I think hyphenating really depends on how the name sounds and whether or not it’s convenient. My mum initially kept her maiden name, then tried hyphenating for a little while, but the hyphenated name just sounded awkward (long maiden name with short married name) so she eventually changed to her married name.

As for me, it hasn’t been a consideration because I HATE my surname and love my FI’s surname.

Post # 13
Member
6355 posts
Bee Keeper

Nothing wrong woth hypenating… it’s not snobby at all, and it can be as long as you want, it’s your name! Just as long as you love it. You have time to figure out about the kids, as long as at least one of you is somewhat flexible on the issue.

In our case, we won’t hypenate, because my Fiance has decided he’s happy for himself and our kids to take my last name. It’s perfect for us!
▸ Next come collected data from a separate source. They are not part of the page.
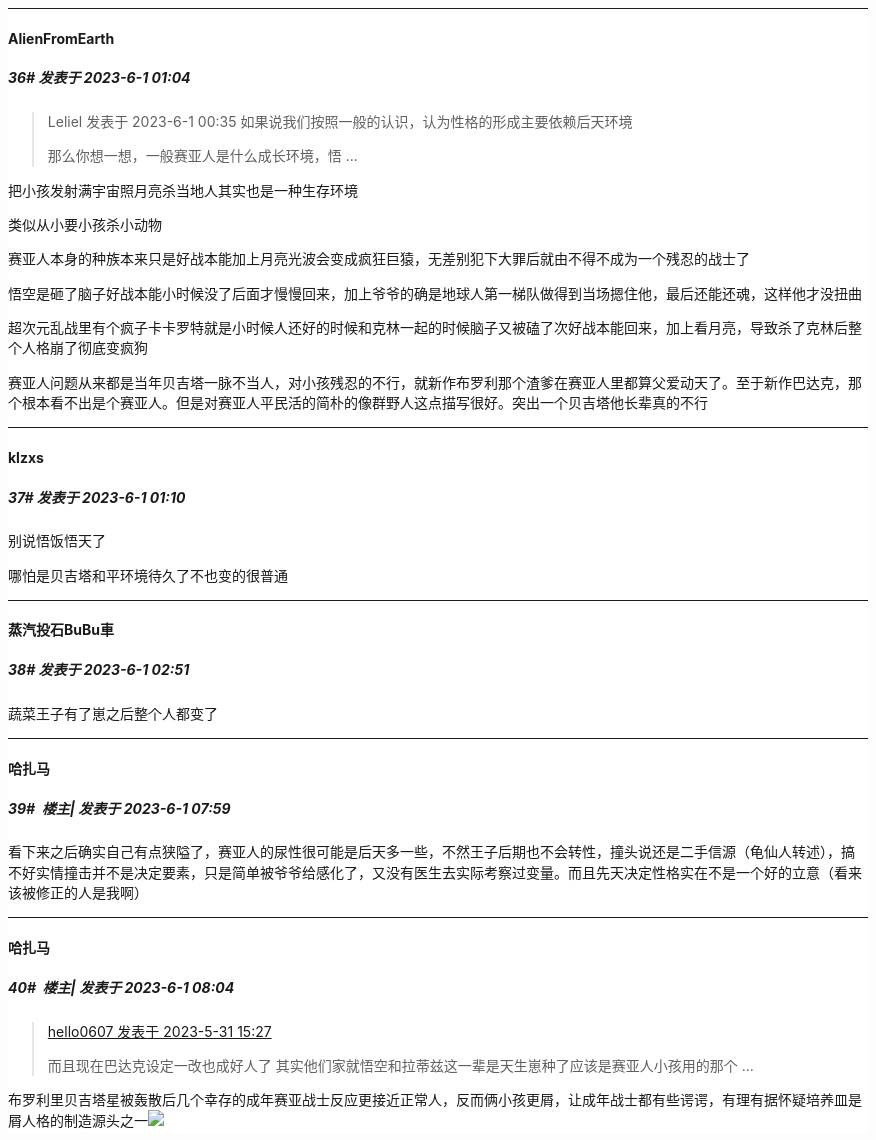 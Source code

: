 *****

####  AlienFromEarth  
##### 36#       发表于 2023-6-1 01:04

<blockquote>Leliel 发表于 2023-6-1 00:35
如果说我们按照一般的认识，认为性格的形成主要依赖后天环境

那么你想一想，一般赛亚人是什么成长环境，悟 ...</blockquote>
把小孩发射满宇宙照月亮杀当地人其实也是一种生存环境

类似从小要小孩杀小动物

赛亚人本身的种族本来只是好战本能加上月亮光波会变成疯狂巨猿，无差别犯下大罪后就由不得不成为一个残忍的战士了

悟空是砸了脑子好战本能小时候没了后面才慢慢回来，加上爷爷的确是地球人第一梯队做得到当场摁住他，最后还能还魂，这样他才没扭曲

超次元乱战里有个疯子卡卡罗特就是小时候人还好的时候和克林一起的时候脑子又被磕了次好战本能回来，加上看月亮，导致杀了克林后整个人格崩了彻底变疯狗

赛亚人问题从来都是当年贝吉塔一脉不当人，对小孩残忍的不行，就新作布罗利那个渣爹在赛亚人里都算父爱动天了。至于新作巴达克，那个根本看不出是个赛亚人。但是对赛亚人平民活的简朴的像群野人这点描写很好。突出一个贝吉塔他长辈真的不行

*****

####  klzxs  
##### 37#       发表于 2023-6-1 01:10

别说悟饭悟天了

哪怕是贝吉塔和平环境待久了不也变的很普通

*****

####  蒸汽投石BuBu車  
##### 38#       发表于 2023-6-1 02:51

蔬菜王子有了崽之后整个人都变了

*****

####  哈扎马  
##### 39#         楼主| 发表于 2023-6-1 07:59

看下来之后确实自己有点狭隘了，赛亚人的尿性很可能是后天多一些，不然王子后期也不会转性，撞头说还是二手信源（龟仙人转述），搞不好实情撞击并不是决定要素，只是简单被爷爷给感化了，又没有医生去实际考察过变量。而且先天决定性格实在不是一个好的立意（看来该被修正的人是我啊）

*****

####  哈扎马  
##### 40#         楼主| 发表于 2023-6-1 08:04

<blockquote><a href="httphttps://bbs.saraba1st.com/2b/forum.php?mod=redirect&amp;goto=findpost&amp;pid=61065065&amp;ptid=2137723" target="_blank">hello0607 发表于 2023-5-31 15:27</a>

而且现在巴达克设定一改也成好人了 其实他们家就悟空和拉蒂兹这一辈是天生崽种了应该是赛亚人小孩用的那个 ...</blockquote>
布罗利里贝吉塔星被轰散后几个幸存的成年赛亚战士反应更接近正常人，反而俩小孩更屑，让成年战士都有些谔谔，有理有据怀疑培养皿是屑人格的制造源头之一<img src="https://static.saraba1st.com/image/smiley/face2017/037.png" referrerpolicy="no-referrer">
To answer your question about potential flack, the couple hypenating or the bride keeping her last name is really normal in my community, so there wouldn’t be any flack expected, but the husband taking his wife’s last name isn’t common, yet. I discussed with him about how we might face some comments, but he is a very, very confident guy and he is not worried at all about laughing off gentle confusion and/or putting any potential rude person in their place.